Hi,

sorry it was long, but I didn't have time to review it earlier.

On Sun, Jan 13, 2013 at 03:00:42PM +0900, Hiroaki Nakamura wrote:
> Hi there.
> 
> I saw the mail "Re: PCRE >= 8.20 JIT support in haproxy >= 1.5.x?" at
> 2011-12-27,
> and give it a try.
> 
> This is a patch for using PCRE JIT in acl.
> Could you review it?
> 
> I notice regex are used in other places, but they are more complicated to 
> modify
> to use PCRE APIs. So I focused to acl in the first try.
> 
> 
> BTW, I made a simple benchmark program for PCRE JIT beforehand.
> https://github.com/hnakamur/pcre-jit-benchmark
> 
> I read the manual for PCRE JIT
> http://www.manpagez.com/man/3/pcrejit/
> 
> and wrote my benchmark program.
> https://github.com/hnakamur/pcre-jit-benchmark/blob/master/test-pcre.c

Thanks for your patch.

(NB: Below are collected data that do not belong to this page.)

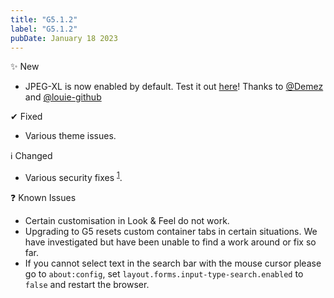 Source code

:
 ```yaml
---
title: "G5.1.2"
label: "G5.1.2"
pubDate: January 18 2023
---
```


✨ New

* JPEG-XL is now enabled by default. Test it out [here](https://jpegxl.info/test-page/)! Thanks to [@Demez](https://github.com/Demez) and [@louie-github](https://github.com/louie-github)

✔ Fixed

* Various theme issues.

ℹ️ Changed

* Various security fixes <sup>[1](https://www.mozilla.org/en-US/security/advisories/mfsa2023-02/)</sup>.

❓ Known Issues


* Certain customisation in Look & Feel do not work.
* Upgrading to G5 resets custom container tabs in certain situations. We have investigated but have been unable to find a work around or fix so far.
* If you cannot select text in the search bar with the mouse cursor please go to `about:config`, set `layout.forms.input-type-search.enabled` to `false` and restart the browser.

I'm having a few comments below :

> diff --git a/Makefile b/Makefile
> index fb6ce98..b459f06 100644
> --- a/Makefile
> +++ b/Makefile
> @@ -150,6 +150,9 @@ ADDLIB =
>  DEFINE =
>  SILENT_DEFINE =
>  
> +ifeq ($(_LIB),)
> +_LIB         := lib
> +endif
>  
>  #### CPU dependant optimizations
>  # Some CFLAGS are set by default depending on the target CPU. Those flags 
> only
> @@ -522,7 +525,7 @@ PCREDIR           := $(shell pcre-config --prefix 
> 2>/dev/null || echo /usr/local)
>  endif
>  ifeq ($(USE_STATIC_PCRE),)
>  OPTIONS_CFLAGS  += -DUSE_PCRE $(if $(PCREDIR),-I$(PCREDIR)/include)
> -OPTIONS_LDFLAGS += $(if $(PCREDIR),-L$(PCREDIR)/lib) -lpcreposix -lpcre
> +OPTIONS_LDFLAGS += $(if $(PCREDIR),-L$(PCREDIR)/$(_LIB)) -lpcreposix -lpcre
>  endif
>  BUILD_OPTIONS   += $(call ignore_implicit,USE_PCRE)
>  endif
> @@ -534,7 +537,7 @@ ifeq ($(PCREDIR),)
>  PCREDIR         := $(shell pcre-config --prefix 2>/dev/null || echo 
> /usr/local)
>  endif
>  OPTIONS_CFLAGS  += -DUSE_PCRE $(if $(PCREDIR),-I$(PCREDIR)/include)
> -OPTIONS_LDFLAGS += $(if $(PCREDIR),-L$(PCREDIR)/lib) -Wl,-Bstatic 
> -lpcreposix -lpcre -Wl,-Bdynamic
> +OPTIONS_LDFLAGS += $(if $(PCREDIR),-L$(PCREDIR)/$(_LIB)) -Wl,-Bstatic 
> -lpcreposix -lpcre -Wl,-Bdynamic
>  BUILD_OPTIONS   += $(call ignore_implicit,USE_STATIC_PCRE)
>  endif

I have just fixed this part, I know why you had to do this, it's because of
the lib64 mess. Now we have PCRE_INC and PCRE_LIB which can be set separately,
if required at all.
 
> diff --git a/include/types/acl.h b/include/types/acl.h
> index bf5537f..15fcdb3 100644
> --- a/include/types/acl.h
> +++ b/include/types/acl.h
> @@ -213,7 +213,12 @@ struct acl_pattern {
>       union {
>               void *ptr;              /* any data */
>               char *str;              /* any string  */
> +#ifdef USE_PCRE
> +             pcre *regex;            /* a compiled regex */
> +             pcre_extra *reg_extra;  /* a study result of a compiled regex */
> +#else
>               regex_t *reg;           /* a compiled regex */
> +#endif
>       } ptr;                          /* indirect values, allocated */
>       void(*freeptrbuf)(void *ptr);   /* a destructor able to free objects 
> from the ptr */
>       int len;                        /* data length when required  */

I think you can continue to call it "reg" instead of "regex", I see
no particular reason for changing it and not the other one.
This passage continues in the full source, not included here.